▶ Description of the task
From the entries below, please output exactly the lines starting at the one containing "Cambiamos la función" and ending at the one containing "Este a este", both included.

== Exercise materials

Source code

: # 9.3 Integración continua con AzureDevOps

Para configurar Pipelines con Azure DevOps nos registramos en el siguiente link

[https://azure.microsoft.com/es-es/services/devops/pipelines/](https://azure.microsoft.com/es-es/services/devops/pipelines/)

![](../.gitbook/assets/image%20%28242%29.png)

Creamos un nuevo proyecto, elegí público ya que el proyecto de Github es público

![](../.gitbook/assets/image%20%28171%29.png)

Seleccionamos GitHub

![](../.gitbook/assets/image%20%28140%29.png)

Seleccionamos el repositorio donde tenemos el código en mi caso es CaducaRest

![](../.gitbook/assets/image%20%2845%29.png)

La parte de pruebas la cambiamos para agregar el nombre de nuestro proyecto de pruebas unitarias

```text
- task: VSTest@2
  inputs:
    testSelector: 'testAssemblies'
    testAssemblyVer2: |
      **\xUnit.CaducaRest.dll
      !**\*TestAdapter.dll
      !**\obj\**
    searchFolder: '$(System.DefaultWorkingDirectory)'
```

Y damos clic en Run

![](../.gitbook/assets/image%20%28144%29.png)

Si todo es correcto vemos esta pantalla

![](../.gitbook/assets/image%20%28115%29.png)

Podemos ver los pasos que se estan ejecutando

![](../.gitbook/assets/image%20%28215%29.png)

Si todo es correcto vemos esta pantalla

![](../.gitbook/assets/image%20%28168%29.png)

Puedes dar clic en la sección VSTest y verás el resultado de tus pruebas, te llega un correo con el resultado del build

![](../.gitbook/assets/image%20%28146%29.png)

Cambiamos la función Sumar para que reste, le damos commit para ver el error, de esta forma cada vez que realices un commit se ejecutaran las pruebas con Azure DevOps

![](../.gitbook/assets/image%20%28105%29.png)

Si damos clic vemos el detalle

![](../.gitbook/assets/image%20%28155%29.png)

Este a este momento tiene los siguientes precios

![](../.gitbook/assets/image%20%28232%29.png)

====

▶ Reply
Cambiamos la función Sumar para que reste, le damos commit para ver el error, de esta forma cada vez que realices un commit se ejecutaran las pruebas con Azure DevOps

![](../.gitbook/assets/image%20%28105%29.png)

Si damos clic vemos el detalle

![](../.gitbook/assets/image%20%28155%29.png)

Este a este momento tiene los siguientes precios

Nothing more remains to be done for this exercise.